What to do =>
Please copy every line below that contains the string "stdin".

*** Opening of Records to process ***

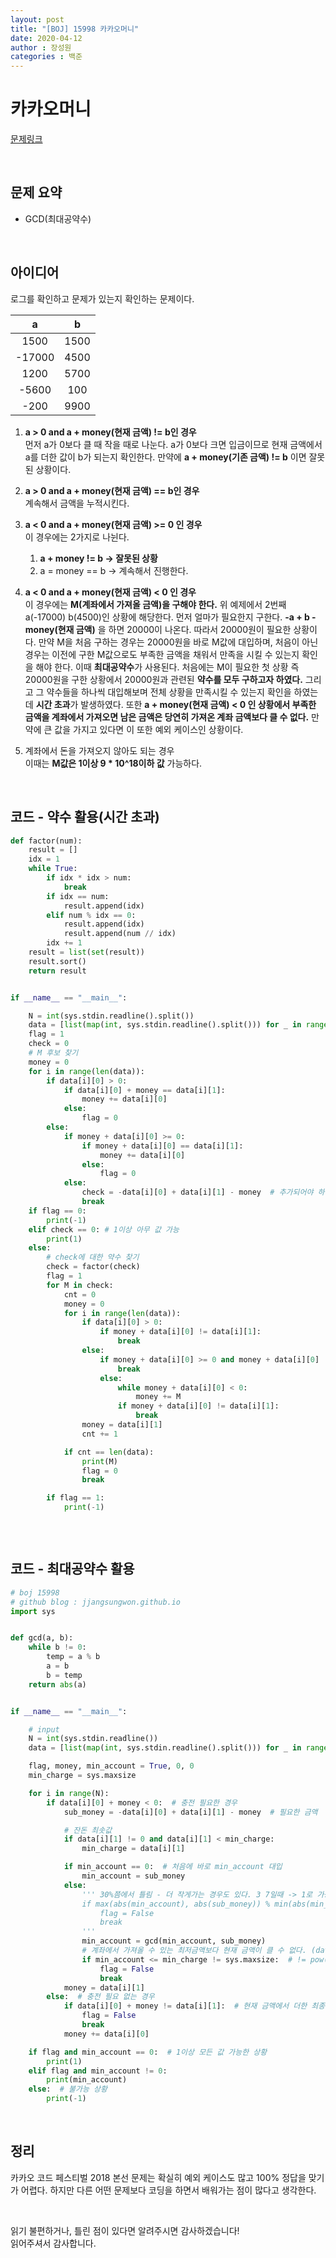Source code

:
 ```yaml
---
layout: post
title: "[BOJ] 15998 카카오머니"
date: 2020-04-12
author : 장성원
categories : 백준
---
```


# 카카오머니

[문제링크](https://www.acmicpc.net/problem/15998)

<br>

## 문제 요약

- GCD(최대공약수)

  

<br>

## 아이디어

로그를 확인하고 문제가 있는지 확인하는 문제이다.

|   a    |  b   |
| :----: | :--: |
|  1500  | 1500 |
| -17000 | 4500 |
|  1200  | 5700 |
| -5600  | 100  |
|  -200  | 9900 |

1. **a > 0 and  a + money(현재 금액) != b인 경우**  
   먼저 a가 0보다 클 때 작을 때로 나눈다. a가 0보다 크면 입금이므로 현재 금액에서 a를 더한 값이 b가 되는지 확인한다.  만약에 **a + money(기존 금액) != b** 이면 잘못된 상황이다.     
2. **a > 0 and  a + money(현재 금액) == b인 경우**  
   계속해서 금액을 누적시킨다.

3. **a < 0 and  a + money(현재 금액) >= 0 인 경우**  
   이 경우에는 2가지로 나뉜다.  
   1) **a + money != b -> 잘못된 상황**   
   2) a = money == b -> 계속해서 진행한다.

4. **a < 0 and a + money(현재 금액) < 0 인 경우**  
   이 경우에는 **M(계좌에서 가져올 금액)을 구해야 한다.** 위 예제에서 2번째 a(-17000) b(4500)인 상황에 해당한다. 먼저 얼마가 필요한지 구한다. **-a + b - money(현재 금액)** 을 하면 20000이 나온다. 따라서 20000원이 필요한 상황이다. 만약 M을 처음 구하는 경우는 20000원을 바로 M값에 대입하며, 처음이 아닌 경우는 이전에 구한 M값으로도 부족한 금액을 채워서 만족을 시킬 수 있는지 확인을 해야 한다. 이때 **최대공약수**가 사용된다. 처음에는 M이 필요한 첫 상황 즉 20000원을 구한 상황에서 20000원과 관련된 **약수를 모두 구하고자 하였다.** 그리고 그 약수들을 하나씩 대입해보며 전체 상황을 만족시킬 수 있는지 확인을 하였는데 **시간 초과**가 발생하였다. 또한 **a + money(현재 금액) < 0 인 상황에서 부족한 금액을 계좌에서 가져오면 남은 금액은 당연히 가져온 계좌 금액보다 클 수 없다.** 만약에 큰 값을 가지고 있다면 이 또한 예외 케이스인 상황이다.

5. 계좌에서 돈을 가져오지 않아도 되는 경우  
   이때는 **M값은 1이상 9 * 10^18이하 값**  가능하다.



<br>

## 코드 - 약수 활용(시간 초과)

```python
def factor(num):
    result = []
    idx = 1
    while True:
        if idx * idx > num:
            break
        if idx == num:
            result.append(idx)
        elif num % idx == 0:
            result.append(idx)
            result.append(num // idx)
        idx += 1
    result = list(set(result))
    result.sort()
    return result


if __name__ == "__main__":

    N = int(sys.stdin.readline().split())
    data = [list(map(int, sys.stdin.readline().split())) for _ in range(N)]
    flag = 1
    check = 0
    # M 후보 찾기
    money = 0
    for i in range(len(data)):
        if data[i][0] > 0:
            if data[i][0] + money == data[i][1]:
                money += data[i][0]
            else:
                flag = 0
        else:
            if money + data[i][0] >= 0:
                if money + data[i][0] == data[i][1]:
                    money += data[i][0]
                else:
                    flag = 0
            else:
                check = -data[i][0] + data[i][1] - money  # 추가되어야 하는 돈 약수는 모두 후보
                break
    if flag == 0:
        print(-1)
    elif check == 0: # 1이상 아무 값 가능
        print(1)
    else:
        # check에 대한 약수 찾기
        check = factor(check)
        flag = 1
        for M in check:
            cnt = 0
            money = 0
            for i in range(len(data)):
                if data[i][0] > 0:
                    if money + data[i][0] != data[i][1]:
                        break
                else:
                    if money + data[i][0] >= 0 and money + data[i][0] != data[i][1]:
                        break
                    else:
                        while money + data[i][0] < 0:
                            money += M
                        if money + data[i][0] != data[i][1]:
                            break
                money = data[i][1]
                cnt += 1

            if cnt == len(data):
                print(M)
                flag = 0
                break

        if flag == 1:
            print(-1)



```

<br>



## 코드 - 최대공약수 활용

```python
# boj 15998
# github blog : jjangsungwon.github.io
import sys


def gcd(a, b):
    while b != 0:
        temp = a % b
        a = b
        b = temp
    return abs(a)


if __name__ == "__main__":

    # input
    N = int(sys.stdin.readline())
    data = [list(map(int, sys.stdin.readline().split())) for _ in range(N)]

    flag, money, min_account = True, 0, 0
    min_charge = sys.maxsize

    for i in range(N):
        if data[i][0] + money < 0:  # 충전 필요한 경우
            sub_money = -data[i][0] + data[i][1] - money  # 필요한 금액

            # 잔돈 최솟값
            if data[i][1] != 0 and data[i][1] < min_charge:
                min_charge = data[i][1]

            if min_account == 0:  # 처음에 바로 min_account 대입
                min_account = sub_money
            else:
                ''' 30%쯤에서 틀림 - 더 작게가는 경우도 있다. 3 7일때 -> 1로 가능(7 % 3 != 0이지만)
                if max(abs(min_account), abs(sub_money)) % min(abs(min_account), abs(sub_money)) != 0:  # 배수 관계 확인
                    flag = False
                    break
                '''
                min_account = gcd(min_account, sub_money)
                # 계좌에서 가져올 수 있는 최저금액보다 현재 금액이 클 수 없다. (data[i][0] + money < 0 이었기때문에)
                if min_account <= min_charge != sys.maxsize:  # != pow(10, 18)을 안하면 65% 틀림
                    flag = False
                    break
            money = data[i][1]
        else:  # 충전 필요 없는 경우
            if data[i][0] + money != data[i][1]:  # 현재 금액에서 더한 최종금액이 data[i][1]과 다르면 오류
                flag = False
                break
            money += data[i][0]

    if flag and min_account == 0:  # 1이상 모든 값 가능한 상황
        print(1)
    elif flag and min_account != 0:
        print(min_account)
    else:  # 불가능 상황
        print(-1)

```

<br>

## 정리

카카오 코드 페스티벌 2018 본선 문제는 확실히 예외 케이스도 많고 100% 정답을 맞기가 어렵다. 하지만 다른 어떤 문제보다 코딩을 하면서 배워가는 점이 많다고 생각한다.

<br>

읽기 불편하거나, 틀린 점이 있다면 알려주시면 감사하겠습니다!  
읽어주셔서 감사합니다.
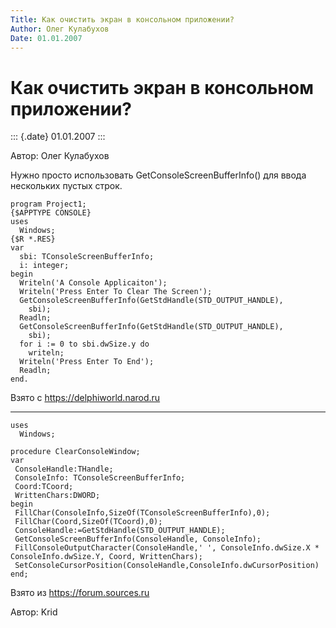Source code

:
 ```yaml
---
Title: Как очистить экран в консольном приложении?
Author: Олег Кулабухов 
Date: 01.01.2007
---
```


Как очистить экран в консольном приложении?
===========================================

::: {.date}
01.01.2007
:::

Автор: Олег Кулабухов 

Нужно просто использовать GetConsoleScreenBufferInfo() для ввода
нескольких пустых строк.

    program Project1;
    {$APPTYPE CONSOLE}
    uses
      Windows;
    {$R *.RES}
    var
      sbi: TConsoleScreenBufferInfo;
      i: integer;
    begin
      Writeln('A Console Applicaiton');
      Writeln('Press Enter To Clear The Screen');
      GetConsoleScreenBufferInfo(GetStdHandle(STD_OUTPUT_HANDLE),
        sbi);
      Readln;
      GetConsoleScreenBufferInfo(GetStdHandle(STD_OUTPUT_HANDLE),
        sbi);
      for i := 0 to sbi.dwSize.y do
        writeln;
      Writeln('Press Enter To End');
      Readln;
    end.

Взято с <https://delphiworld.narod.ru>

------------------------------------------------------------------------

    uses
      Windows;
     
    procedure ClearConsoleWindow;
    var
     ConsoleHandle:THandle;
     ConsoleInfo: TConsoleScreenBufferInfo;
     Coord:TCoord;
     WrittenChars:DWORD;
    begin
     FillChar(ConsoleInfo,SizeOf(TConsoleScreenBufferInfo),0);
     FillChar(Coord,SizeOf(TCoord),0);
     ConsoleHandle:=GetStdHandle(STD_OUTPUT_HANDLE);
     GetConsoleScreenBufferInfo(ConsoleHandle, ConsoleInfo);
     FillConsoleOutputCharacter(ConsoleHandle,' ', ConsoleInfo.dwSize.X * ConsoleInfo.dwSize.Y, Coord, WrittenChars);
     SetConsoleCursorPosition(ConsoleHandle,ConsoleInfo.dwCursorPosition)
    end;

Взято из <https://forum.sources.ru>

Автор: Krid
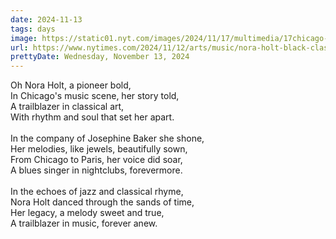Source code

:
 ```yaml
---
date: 2024-11-13
tags: days
image: https://static01.nyt.com/images/2024/11/17/multimedia/17chicago-renaissance-01-fvhl/17chicago-renaissance-01-fvhl-facebookJumbo.jpg
url: https://www.nytimes.com/2024/11/12/arts/music/nora-holt-black-classical-music.html
prettyDate: Wednesday, November 13, 2024
---
```

Oh Nora Holt, a pioneer bold,<br>In Chicago's music scene, her story told,<br>A trailblazer in classical art,<br>With rhythm and soul that set her apart.<br><br>In the company of Josephine Baker she shone,<br>Her melodies, like jewels, beautifully sown,<br>From Chicago to Paris, her voice did soar,<br>A blues singer in nightclubs, forevermore.<br><br>In the echoes of jazz and classical rhyme,<br>Nora Holt danced through the sands of time,<br>Her legacy, a melody sweet and true,<br>A trailblazer in music, forever anew.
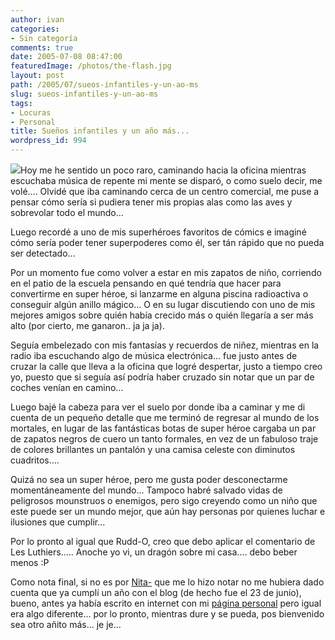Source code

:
 ```yaml
---
author: ivan
categories:
- Sin categoría
comments: true
date: 2005-07-08 08:47:00
featuredImage: /photos/the-flash.jpg
layout: post
path: /2005/07/sueos-infantiles-y-un-ao-ms
slug: sueos-infantiles-y-un-ao-ms
tags:
- Locuras
- Personal
title: Sueños infantiles y un año más...
wordpress_id: 994
---
```


[![](https://photos1.blogger.com/blogger/5311/455/200/the-flash.jpg)](https://photos1.blogger.com/blogger/5311/455/1600/the-flash.jpg)Hoy me he sentido un poco raro, caminando hacia la oficina mientras escuchaba música de repente mi mente se disparó, o como suelo decir, me volé.... Olvidé que iba caminando cerca de un centro comercial, me puse a pensar cómo sería si pudiera tener mis propias alas como las aves y sobrevolar todo el mundo...

Luego recordé a uno de mis superhéroes favoritos de cómics e imaginé cómo sería poder tener superpoderes como él, ser tán rápido que no pueda ser detectado...

Por un momento fue como volver a estar en mis zapatos de niño, corriendo en el patio de la escuela pensando en qué tendría que hacer para convertirme en super héroe, si lanzarme en alguna piscina radioactiva o conseguir algún anillo mágico... O en su lugar discutiendo con uno de mis mejores amigos sobre quién había crecido más o quién llegaría a ser más alto (por cierto, me ganaron.. ja ja ja).

Seguía embelezado con mis fantasías y recuerdos de niñez, mientras en la radio iba escuchando algo de música electrónica... fue justo antes de cruzar la calle que lleva a la oficina que logré despertar, justo a tiempo creo yo, puesto que si seguía así podría haber cruzado sin notar que un par de coches venían en camino...

Luego bajé la cabeza para ver el suelo por donde iba a caminar y me di cuenta de un pequeño detalle que me terminó de regresar al mundo de los mortales, en lugar de las fantásticas botas de super héroe cargaba un par de zapatos negros de cuero un tanto formales, en vez de un fabuloso traje de colores brillantes un pantalón y una camisa celeste con diminutos cuadritos....

Quizá no sea un super héroe, pero me gusta poder desconectarme momentáneamente del mundo... Tampoco habré salvado vidas de peligrosos mounstruos o enemigos, pero sigo creyendo como un niño que este puede ser un mundo mejor, que aún hay personas por quienes luchar e ilusiones que cumplir...

Por lo pronto al igual que Rudd-O, creo que debo aplicar el comentario de Les Luthiers..... Anoche yo vi, un dragón sobre mi casa.... debo beber menos :P

Como nota final, si no es por [Nita-](https://nitadp.blogspot.com/) que me lo hizo notar no me hubiera dado cuenta que ya cumplí un año con el blog (de hecho fue el 23 de junio), bueno, antes ya había escrito en internet con mi [página personal](https://www.usm.edu.ec/icampana/) pero igual era algo diferente... por lo pronto, mientras dure y se pueda, pos bienvenido sea otro añito más... je je...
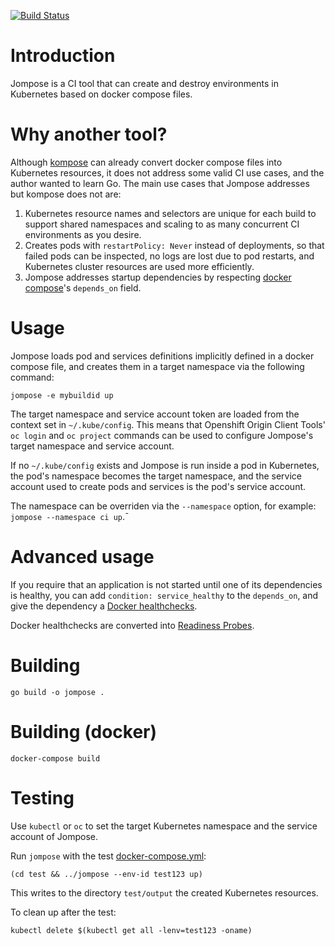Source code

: [![Build Status](https://travis-ci.com/jbrekelmans/jompose.svg?branch=master)](https://travis-ci.com/jbrekelmans/jompose)

# Introduction
Jompose is a CI tool that can create and destroy environments in Kubernetes based on docker compose files.

# Why another tool?
Although [kompose](https://github.com/kubernetes/kompose) can already convert docker compose files into Kubernetes resources, it does not address some valid CI use cases, and the author wanted to learn Go. The main use cases that Jompose addresses but kompose does not are:
1. Kubernetes resource names and selectors are unique for each build to support shared namespaces and scaling to as many concurrent CI environments as you desire.
1. Creates pods with `restartPolicy: Never` instead of deployments, so that failed pods can be inspected, no logs are lost due to pod restarts, and Kubernetes cluster resources are used more efficiently.
1. Jompose addresses startup dependencies by respecting [docker compose](https://docs.docker.com/compose/compose-file/compose-file-v2#depends_on)'s `depends_on` field.

# Usage
Jompose loads pod and services definitions implicitly defined in a docker compose file, and creates them in a target namespace via the following command:
```
jompose -e mybuildid up
```

The target namespace and service account token are loaded from the context set in `~/.kube/config`. This means that Openshift Origin Client Tools' `oc login` and `oc project` commands can be used to configure Jompose's target namespace and service account.

If no `~/.kube/config` exists and Jompose is run inside a pod in Kubernetes, the pod's namespace becomes the target namespace, and the service account used to create pods and services is the pod's service account.

The namespace can be overriden via the `--namespace` option, for example: `jompose --namespace ci up`.¯

# Advanced usage
If you require that an application is not started until one of its dependencies is healthy, you can add `condition: service_healthy` to the `depends_on`, and give the dependency a [Docker healthchecks](https://docs.docker.com/engine/reference/builder#healthcheck).

Docker healthchecks are converted into [Readiness Probes](https://kubernetes.io/docs/tasks/configure-pod-container/configure-liveness-readiness-probes/).

# Building
```
go build -o jompose .
```
# Building (docker)
```
docker-compose build
```

# Testing
Use `kubectl` or `oc` to set the target Kubernetes namespace and the service account of Jompose.

Run `jompose` with the test [docker-compose.yml](test/docker-compose.yml):
```
(cd test && ../jompose --env-id test123 up)
```
This writes to the directory `test/output` the created Kubernetes resources.

To clean up after the test:
```
kubectl delete $(kubectl get all -lenv=test123 -oname)
```

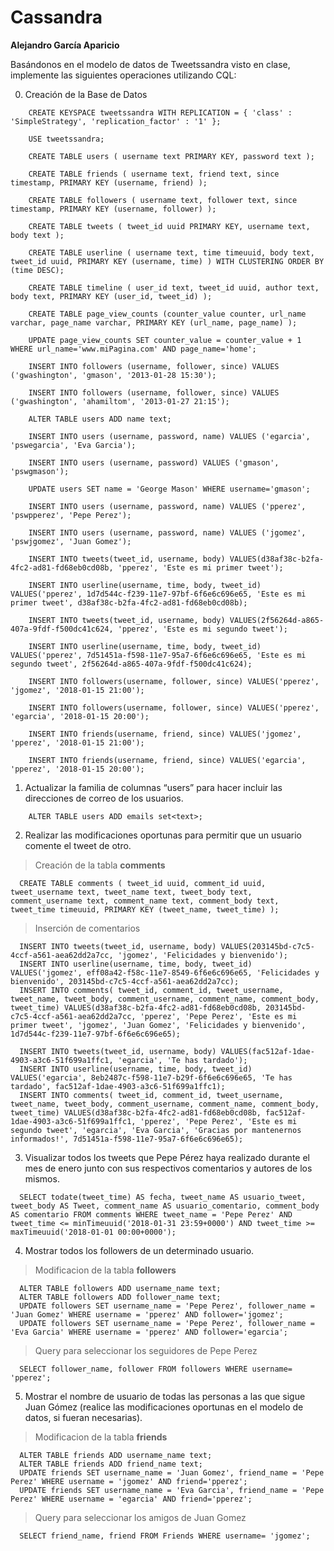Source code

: # Cassandra
**Alejandro García Aparicio**

Basándonos en el modelo de datos de Tweetssandra visto en clase, implemente las siguientes operaciones utilizando CQL:

 0. Creación de la Base de Datos
```
    CREATE KEYSPACE tweetssandra WITH REPLICATION = { 'class' : 'SimpleStrategy', 'replication_factor' : '1' }; 
    
    USE tweetssandra; 
    
    CREATE TABLE users ( username text PRIMARY KEY, password text ); 
    
    CREATE TABLE friends ( username text, friend text, since timestamp, PRIMARY KEY (username, friend) );
    
    CREATE TABLE followers ( username text, follower text, since timestamp, PRIMARY KEY (username, follower) );
    
    CREATE TABLE tweets ( tweet_id uuid PRIMARY KEY, username text, body text );
    
    CREATE TABLE userline ( username text, time timeuuid, body text, tweet_id uuid, PRIMARY KEY (username, time) ) WITH CLUSTERING ORDER BY (time DESC); 
    
    CREATE TABLE timeline ( user_id text, tweet_id uuid, author text, body text, PRIMARY KEY (user_id, tweet_id) );
    
    CREATE TABLE page_view_counts (counter_value counter, url_name varchar, page_name varchar, PRIMARY KEY (url_name, page_name) ); 
    
    UPDATE page_view_counts SET counter_value = counter_value + 1 WHERE url_name='www.miPagina.com' AND page_name='home';
    
    INSERT INTO followers (username, follower, since) VALUES ('gwashington', 'gmason', '2013-01-28 15:30'); 
    
    INSERT INTO followers (username, follower, since) VALUES ('gwashington', 'ahamiltom', '2013-01-27 21:15');
    
    ALTER TABLE users ADD name text;
    
    INSERT INTO users (username, password, name) VALUES ('egarcia', 'pswegarcia', 'Eva Garcia'); 
    
    INSERT INTO users (username, password) VALUES ('gmason', 'pswgmason'); 
    
    UPDATE users SET name = 'George Mason' WHERE username='gmason';
    
    INSERT INTO users (username, password, name) VALUES ('pperez', 'pswpperez', 'Pepe Perez');
    
    INSERT INTO users (username, password, name) VALUES ('jgomez', 'pswjgomez', 'Juan Gomez');
    
    INSERT INTO tweets(tweet_id, username, body) VALUES(d38af38c-b2fa-4fc2-ad81-fd68eb0cd08b, 'pperez', 'Este es mi primer tweet');
    
    INSERT INTO userline(username, time, body, tweet_id) VALUES('pperez', 1d7d544c-f239-11e7-97bf-6f6e6c696e65, 'Este es mi primer tweet', d38af38c-b2fa-4fc2-ad81-fd68eb0cd08b);
    
    INSERT INTO tweets(tweet_id, username, body) VALUES(2f56264d-a865-407a-9fdf-f500dc41c624, 'pperez', 'Este es mi segundo tweet');
    
    INSERT INTO userline(username, time, body, tweet_id) VALUES('pperez', 7d51451a-f598-11e7-95a7-6f6e6c696e65, 'Este es mi segundo tweet', 2f56264d-a865-407a-9fdf-f500dc41c624);
    
    INSERT INTO followers(username, follower, since) VALUES('pperez', 'jgomez', '2018-01-15 21:00');
    
    INSERT INTO followers(username, follower, since) VALUES('pperez', 'egarcia', '2018-01-15 20:00');
    
    INSERT INTO friends(username, friend, since) VALUES('jgomez', 'pperez', '2018-01-15 21:00');
    
    INSERT INTO friends(username, friend, since) VALUES('egarcia', 'pperez', '2018-01-15 20:00');
```

 1. Actualizar la familia de columnas “users” para hacer incluir las direcciones de correo de los usuarios.
```
    ALTER TABLE users ADD emails set<text>;
```
 2. Realizar las modificaciones oportunas para permitir que un usuario
comente el tweet de otro.
> Creación de la tabla **comments**
```
  CREATE TABLE comments ( tweet_id uuid, comment_id uuid, tweet_username text, tweet_name text, tweet_body text, comment_username text, comment_name text, comment_body text, tweet_time timeuuid, PRIMARY KEY (tweet_name, tweet_time) );
```
> Inserción de comentarios
```
  INSERT INTO tweets(tweet_id, username, body) VALUES(203145bd-c7c5-4ccf-a561-aea62dd2a7cc, 'jgomez', 'Felicidades y bienvenido');
  INSERT INTO userline(username, time, body, tweet_id) VALUES('jgomez', eff08a42-f58c-11e7-8549-6f6e6c696e65, 'Felicidades y bienvenido', 203145bd-c7c5-4ccf-a561-aea62dd2a7cc);
  INSERT INTO comments( tweet_id, comment_id, tweet_username, tweet_name, tweet_body, comment_username, comment_name, comment_body, tweet_time) VALUES(d38af38c-b2fa-4fc2-ad81-fd68eb0cd08b, 203145bd-c7c5-4ccf-a561-aea62dd2a7cc, 'pperez', 'Pepe Perez', 'Este es mi primer tweet', 'jgomez', 'Juan Gomez', 'Felicidades y bienvenido', 1d7d544c-f239-11e7-97bf-6f6e6c696e65);

  INSERT INTO tweets(tweet_id, username, body) VALUES(fac512af-1dae-4903-a3c6-51f699a1ffc1, 'egarcia', 'Te has tardado');
  INSERT INTO userline(username, time, body, tweet_id) VALUES('egarcia', 8eb2487c-f598-11e7-b29f-6f6e6c696e65, 'Te has tardado', fac512af-1dae-4903-a3c6-51f699a1ffc1);
  INSERT INTO comments( tweet_id, comment_id, tweet_username, tweet_name, tweet_body, comment_username, comment_name, comment_body, tweet_time) VALUES(d38af38c-b2fa-4fc2-ad81-fd68eb0cd08b, fac512af-1dae-4903-a3c6-51f699a1ffc1, 'pperez', 'Pepe Perez', 'Este es mi segundo tweet', 'egarcia', 'Eva Garcia', 'Gracias por mantenernos informados!', 7d51451a-f598-11e7-95a7-6f6e6c696e65);
```
 3. Visualizar todos los tweets que Pepe Pérez haya realizado durante el mes de enero junto con sus respectivos comentarios y autores de los mismos.
```
  SELECT todate(tweet_time) AS fecha, tweet_name AS usuario_tweet, tweet_body AS Tweet, comment_name AS usuario_comentario, comment_body AS comentario FROM comments WHERE tweet_name = 'Pepe Perez' AND tweet_time <= minTimeuuid('2018-01-31 23:59+0000') AND tweet_time >= maxTimeuuid('2018-01-01 00:00+0000');
```
 4. Mostrar todos los followers de un determinado usuario.
> Modificacion de la tabla **followers**
``` 
  ALTER TABLE followers ADD username_name text;
  ALTER TABLE followers ADD follower_name text;
  UPDATE followers SET username_name = 'Pepe Perez', follower_name = 'Juan Gomez' WHERE username = 'pperez' AND follower='jgomez';
  UPDATE followers SET username_name = 'Pepe Perez', follower_name = 'Eva Garcia' WHERE username = 'pperez' AND follower='egarcia';
```
> Query para seleccionar los seguidores de Pepe Perez
```
  SELECT follower_name, follower FROM followers WHERE username= 'pperez';
```
 5. Mostrar el nombre de usuario de todas las personas a las que sigue Juan Gómez (realice las modificaciones oportunas en el modelo de datos, si fueran necesarias).
> Modificacion de la tabla **friends**
```
  ALTER TABLE friends ADD username_name text;
  ALTER TABLE friends ADD friend_name text;
  UPDATE friends SET username_name = 'Juan Gomez', friend_name = 'Pepe Perez' WHERE username = 'jgomez' AND friend='pperez';
  UPDATE friends SET username_name = 'Eva Garcia', friend_name = 'Pepe Perez' WHERE username = 'egarcia' AND friend='pperez';
```
> Query para seleccionar los amigos de Juan Gomez
```
  SELECT friend_name, friend FROM Friends WHERE username= 'jgomez';
```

*** Close of Records to process ***

Written answer =>
    N = int(sys.stdin.readline().split())
    data = [list(map(int, sys.stdin.readline().split())) for _ in range(N)]
    N = int(sys.stdin.readline())
    data = [list(map(int, sys.stdin.readline().split())) for _ in range(N)]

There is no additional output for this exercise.